| WORK TO COMPLETE |
Retype every line from the top of the entries down to the one with "open/close button support", both included, and skip the pictures.

========================================

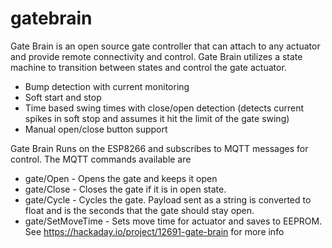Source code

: # gatebrain
Gate Brain is an open source gate controller that can attach to any actuator and provide remote connectivity and control.
Gate Brain utilizes a state machine to transition between states and control the gate actuator.
* Bump detection with current monitoring
* Soft start and stop
* Time based swing times with close/open detection (detects current spikes in soft stop and assumes it hit the limit of the gate swing)
* Manual open/close button support

Gate Brain Runs on the ESP8266 and subscribes to MQTT messages for control.
The MQTT commands available are
* gate/Open - Opens the gate and keeps it open
* gate/Close - Closes the gate if it is in open state.
* gate/Cycle - Cycles the gate. Payload sent as a string is converted to float and is the seconds that the gate should stay open.
* gate/SetMoveTime - Sets move time for actuator and saves to EEPROM.
See https://hackaday.io/project/12691-gate-brain for more info
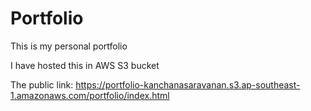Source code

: # Portfolio
This is my personal portfolio

I have hosted this in AWS S3 bucket 

The public link:
https://portfolio-kanchanasaravanan.s3.ap-southeast-1.amazonaws.com/portfolio/index.html
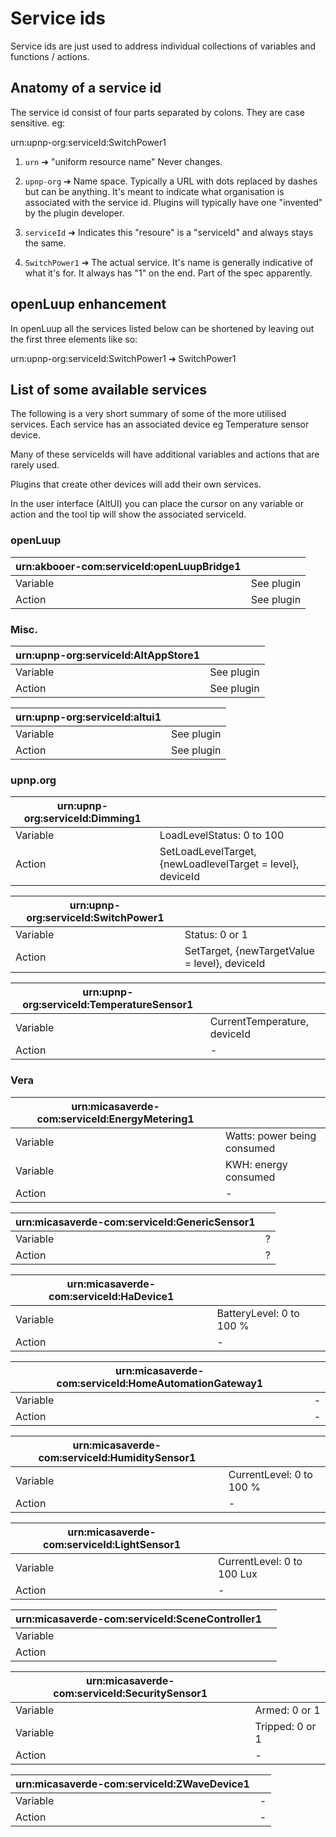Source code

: # Service ids
Service ids are just used to address individual collections of variables and functions / actions.

## Anatomy of a service id
The service id consist of four parts separated by colons. They are case sensitive. eg:

urn:upnp-org:serviceId:SwitchPower1

1. `urn` ➔ "uniform resource name" Never changes.

2. `upnp-org` ➔ Name space. Typically a URL with dots replaced by dashes but can be anything. It's meant to indicate what organisation is associated with the service id. Plugins will typically have one "invented" by the plugin developer.

3. `serviceId` ➔ Indicates this "resoure" is a "serviceId" and always stays the same.

4. `SwitchPower1` ➔ The actual service. It's name is generally indicative of what it's for. It always has "1" on the end. Part of the spec apparently.

## openLuup enhancement
In openLuup all the services listed below can be shortened by leaving out the first three elements like so:

urn:upnp-org:serviceId:SwitchPower1 ➔ SwitchPower1

## List of some available services
The following is a very short summary of some of the more utilised services. Each service has an associated device eg Temperature sensor device.

Many of these serviceIds will have additional variables and actions that are rarely used.

Plugins that create other devices will add their own services.

In the user interface (AltUI) you can place the cursor on any variable or action and the tool tip will show the associated serviceId.

### openLuup
|urn:akbooer-com:serviceId:openLuupBridge1||
|---|---|
|Variable|See plugin|
|Action|See plugin|

### Misc.
|urn:upnp-org:serviceId:AltAppStore1||
|---|---|
|Variable|See plugin|
|Action|See plugin|

|urn:upnp-org:serviceId:altui1||
|---|---|
|Variable|See plugin|
|Action|See plugin|

### upnp.org
|urn:upnp-org:serviceId:Dimming1||
|---|---|
|Variable|LoadLevelStatus: 0 to 100|
|Action|SetLoadLevelTarget, \{newLoadlevelTarget = level}, deviceId|

|urn:upnp-org:serviceId:SwitchPower1||
|---|---|
|Variable|Status: 0 or 1|
|Action|SetTarget, \{newTargetValue = level}, deviceId|

|urn:upnp-org:serviceId:TemperatureSensor1||
|---|---|
|Variable|CurrentTemperature, deviceId|
|Action|-|

### Vera
|urn:micasaverde-com:serviceId:EnergyMetering1||
|---|---|
|Variable|Watts: power being consumed|
|Variable|KWH: energy consumed|
|Action|-|

|urn:micasaverde-com:serviceId:GenericSensor1||
|---|---|
|Variable|?|
|Action|?|

|urn:micasaverde-com:serviceId:HaDevice1||
|---|---|
|Variable|BatteryLevel: 0 to 100 %|
|Action|-|

|urn:micasaverde-com:serviceId:HomeAutomationGateway1||
|---|---|
|Variable|-|
|Action|-|

|urn:micasaverde-com:serviceId:HumiditySensor1||
|---|---|
|Variable|CurrentLevel: 0 to 100 %|
|Action|-|

|urn:micasaverde-com:serviceId:LightSensor1||
|---|---|
|Variable|CurrentLevel: 0 to 100 Lux|
|Action|-|

|urn:micasaverde-com:serviceId:SceneController1||
|---|---|
|Variable||
|Action||

|urn:micasaverde-com:serviceId:SecuritySensor1||
|---|---|
|Variable|Armed: 0 or 1|
|Variable|Tripped: 0 or 1|
|Action|-|

|urn:micasaverde-com:serviceId:ZWaveDevice1||
|---|---|
|Variable|-|
|Action|-|
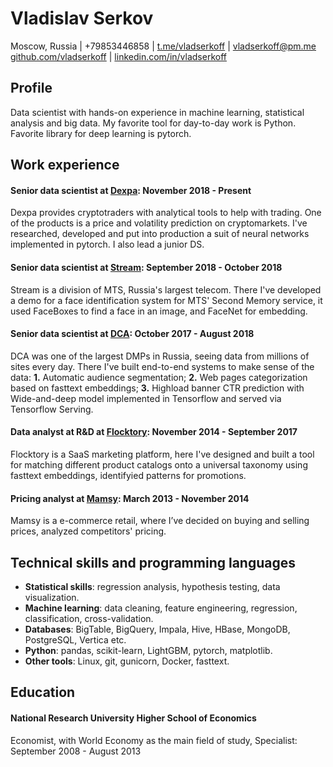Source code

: # Vladislav Serkov
Moscow, Russia | +79853446858 | [t.me/vladserkoff](https://t.me/vladserkoff) | [vladserkoff@pm.me](mailto:vladserkoff@pm.me)  
[github.com/vladserkoff](https://github.com/vladserkoff) | [linkedin.com/in/vladserkoff](https://www.linkedin.com/in/vladserkoff)

## Profile
Data scientist with hands-on experience in machine learning, statistical analysis and big data. My favorite tool for day-to-day work is Python. Favorite library for deep learning is pytorch.

## Work experience
#### Senior data scientist at [Dexpa](http://dexpa.io): November 2018 - Present
Dexpa provides cryptotraders with analytical tools to help with trading. One of the products is a price and volatility prediction on cryptomarkets. I've researched, developed and put into production a suit of neural networks implemented in pytorch. I also lead a junior DS.

#### Senior data scientist at [Stream](http://stream.ru): September 2018 - October 2018
Stream is a division of MTS, Russia's largest telecom. There I've developed a demo for a face identification system for MTS' Second Memory service, it used FaceBoxes to find a face in an image, and FaceNet for embedding. 

#### Senior data scientist at [DCA](http://dca.ru): October 2017 - August 2018
DCA was one of the largest DMPs in Russia, seeing data from millions of sites every day. There I've built end-to-end systems to make sense of the data: **1.** Automatic audience segmentation; **2.** Web pages categorization based on fasttext embeddings; **3.** Highload banner CTR prediction with Wide-and-deep model implemented in Tensorflow and served via Tensorflow Serving. 

#### Data analyst at R&D at [Flocktory](https://www.flocktory.com): November 2014 - September 2017
Flocktory is a SaaS marketing platform, here I've designed and built a tool for matching different product catalogs onto a universal taxonomy using fasttext embeddings, identifyied patterns for promotions. 

#### Pricing analyst at [Mamsy](https://mamsy.ru): March 2013 - November 2014  
Mamsy is a e-commerce retail, where I’ve decided on buying and selling prices, analyzed competitors' pricing.  

## Technical skills and programming languages
* **Statistical skills**: regression analysis, hypothesis testing, data visualization.
* **Machine learning**: data cleaning, feature engineering, regression, classification, cross-validation.
* **Databases**: BigTable, BigQuery, Impala, Hive, HBase, MongoDB, PostgreSQL, Vertica etc.
* **Python**: pandas, scikit-learn, LightGBM, pytorch, matplotlib.
* **Other tools**: Linux, git, gunicorn, Docker, fasttext.

## Education
#### National Research University Higher School of Economics
Economist, with World Economy as the main field of study, Specialist: September 2008 - August 2013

========================================

| ANSWER TO THIS TASK |
Source code

: # gatebrain
Gate Brain is an open source gate controller that can attach to any actuator and provide remote connectivity and control.
Gate Brain utilizes a state machine to transition between states and control the gate actuator.
* Bump detection with current monitoring
* Soft start and stop
* Time based swing times with close/open detection (detects current spikes in soft stop and assumes it hit the limit of the gate swing)
* Manual open/close button support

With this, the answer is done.